10tons
- Native name: 10tons Oy
- Type: Private
- Industry: Video games
- Founded: 2003; 23 years ago
- Headquarters: Tampere, Finland
- Products: Video games
- Revenue: Approximately €2 million (2024)
- Number of employees: 14 (2024)
- Website: www.10tons.com

= 10tons =

Finnish video game developer and publisher

10tons Oy, doing business in English as 10tons Ltd., is a Finnish video game developer and publisher based in Tampere, Finland. The studio was founded in 2003 and is known for developing and publishing games for PC, mobile devices, and consoles. Its titles include Crimsonland, Neon Chrome, Jydge, Tesla vs Lovecraft, Undead Horde, and Dysmantle.
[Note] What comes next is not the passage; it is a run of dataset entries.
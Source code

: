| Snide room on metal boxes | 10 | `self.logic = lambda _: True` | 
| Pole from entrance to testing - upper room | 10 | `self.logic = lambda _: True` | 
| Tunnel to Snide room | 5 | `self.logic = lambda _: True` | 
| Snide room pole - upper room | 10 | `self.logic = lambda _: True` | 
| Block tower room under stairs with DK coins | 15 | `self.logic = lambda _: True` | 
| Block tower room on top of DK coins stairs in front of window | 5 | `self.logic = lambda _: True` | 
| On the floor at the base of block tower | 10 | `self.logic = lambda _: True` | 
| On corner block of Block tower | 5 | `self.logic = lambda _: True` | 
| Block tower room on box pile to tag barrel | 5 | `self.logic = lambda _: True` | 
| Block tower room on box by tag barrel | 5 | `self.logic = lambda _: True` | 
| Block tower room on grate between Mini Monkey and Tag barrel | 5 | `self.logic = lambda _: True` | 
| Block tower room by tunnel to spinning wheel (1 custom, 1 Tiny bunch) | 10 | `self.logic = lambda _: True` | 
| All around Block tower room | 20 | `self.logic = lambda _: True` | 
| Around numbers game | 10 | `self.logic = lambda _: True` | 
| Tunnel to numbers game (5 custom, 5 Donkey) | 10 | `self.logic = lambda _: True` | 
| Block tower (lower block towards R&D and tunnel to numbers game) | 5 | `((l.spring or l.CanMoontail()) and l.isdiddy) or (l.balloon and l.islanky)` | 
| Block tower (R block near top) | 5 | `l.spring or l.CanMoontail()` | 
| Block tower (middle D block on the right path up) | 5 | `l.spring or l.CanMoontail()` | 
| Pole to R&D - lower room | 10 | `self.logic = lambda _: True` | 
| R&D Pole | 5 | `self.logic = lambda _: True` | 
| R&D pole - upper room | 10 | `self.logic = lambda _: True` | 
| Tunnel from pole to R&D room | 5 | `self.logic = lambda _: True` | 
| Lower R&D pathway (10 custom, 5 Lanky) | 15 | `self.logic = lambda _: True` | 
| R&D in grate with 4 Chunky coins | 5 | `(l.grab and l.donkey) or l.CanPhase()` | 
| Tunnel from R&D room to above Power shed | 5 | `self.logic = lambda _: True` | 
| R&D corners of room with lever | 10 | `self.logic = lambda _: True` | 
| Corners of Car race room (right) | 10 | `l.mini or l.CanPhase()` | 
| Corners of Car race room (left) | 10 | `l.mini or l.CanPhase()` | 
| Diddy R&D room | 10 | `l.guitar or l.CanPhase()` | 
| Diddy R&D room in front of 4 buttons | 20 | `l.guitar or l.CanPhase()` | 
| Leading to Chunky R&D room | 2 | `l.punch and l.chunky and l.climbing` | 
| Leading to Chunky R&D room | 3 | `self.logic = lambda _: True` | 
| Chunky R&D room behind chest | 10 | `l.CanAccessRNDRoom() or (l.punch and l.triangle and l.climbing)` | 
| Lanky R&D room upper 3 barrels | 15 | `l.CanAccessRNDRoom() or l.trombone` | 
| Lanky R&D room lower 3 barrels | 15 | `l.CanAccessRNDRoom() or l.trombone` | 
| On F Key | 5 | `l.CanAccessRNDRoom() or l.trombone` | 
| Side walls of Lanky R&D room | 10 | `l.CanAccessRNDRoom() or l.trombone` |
The studio describes itself as independent and self-funded, with revenue from earlier games used to finance later projects. In 2024, the Finnish Game Industry Report listed 10tons as having a core team of 14 people in Tampere, 2024 revenue of approximately €2 million, and profit of approximately €1 million.

== History ==

10tons was founded in 2003 by a group of university students in Tampere, Finland. The company's first commercial game was Crimsonland, a top-down shooter released under a distribution agreement with California-based Reflexive Entertainment.

According to the studio's presskit, 10tons was founded as digital distribution was beginning to gain traction, and the founders wanted to determine whether they could succeed by making digitally distributed games. The company later created the MythPeople brand for casual games and released several PC and Mac titles during the following years.

In a 2017 interview, 10tons described its business as multiplatform rather than mobile-focused, noting that the company had developed PC and Mac games for years before expanding to iPhone in 2008 and Android in 2011. By the late 2010s, the company was regularly releasing games across desktop, console, and mobile platforms.

== Development approach ==

10tons develops and publishes its own games and has described itself as fully self-funded. The company uses in-house multiplatform technology for its games, a detail also listed in Play Finland and the Finnish Game Industry Report studio profiles.

The studio's catalogue includes casual puzzle games, top-down shooters, roguelites, action role-playing games, and open-world survival-crafting games. 10tons has often reused and expanded design elements across related titles. Jydge, for example, was announced as a top-down shooter set in the same universe as Neon Chrome.

== Games ==

| Year | Title | Notes |
|---|---|---|
| 2003 | Crimsonland | The studio's first commercial game; later remastered and re-released in 2014. |
| 2012 | King Oddball | Physics-based puzzle game developed and published by 10tons. |
| 2016 | Neon Chrome | Cyberpunk-themed roguelite twin-stick shooter. |
| 2017 | Time Recoil | Top-down shooter built around slow-motion combat mechanics. |
| 2017 | Jydge | Twin-stick shooter set in the same universe as Neon Chrome. |
| 2018 | Tesla vs Lovecraft | Twin-stick arena shooter featuring Nikola Tesla and H. P. Lovecraft-inspired enemies. |
| 2019 | Undead Horde | Necromancer-themed action game with role-playing, strategy, and hack-and-slash elements. |
| 2020 | Tesla Force | Roguelite top-down shooter and follow-up to Tesla vs Lovecraft. |
| 2021 | Skeletal Avenger | Roguelite dungeon-crawling hack-and-slash game. |
| 2021 | Dysmantle | Open-world post-apocalyptic action role-playing and survival-crafting game. |
| 2022 | Undead Horde 2: Necropolis | Sequel to Undead Horde. |
| 2026 | Dysplaced | Open-world survival-crafting game released in early access. |

== Reception and impact ==

Several 10tons games have received coverage from video game publications. Crimsonland, originally released in 2003 and later updated for PlayStation 4 and other platforms, was reviewed by Game Informer in 2014. The review described the core twin-stick shooting as enjoyable while criticizing the game's presentation and visual design.

Jydge received generally favorable reviews according to Metacritic, with critics noting its customization systems and replay-focused mission structure. Dysmantle became one of the studio's most commercially successful games. In May 2025, PCGamesInsider.biz reported that the game had sold more than two million copies across all platforms.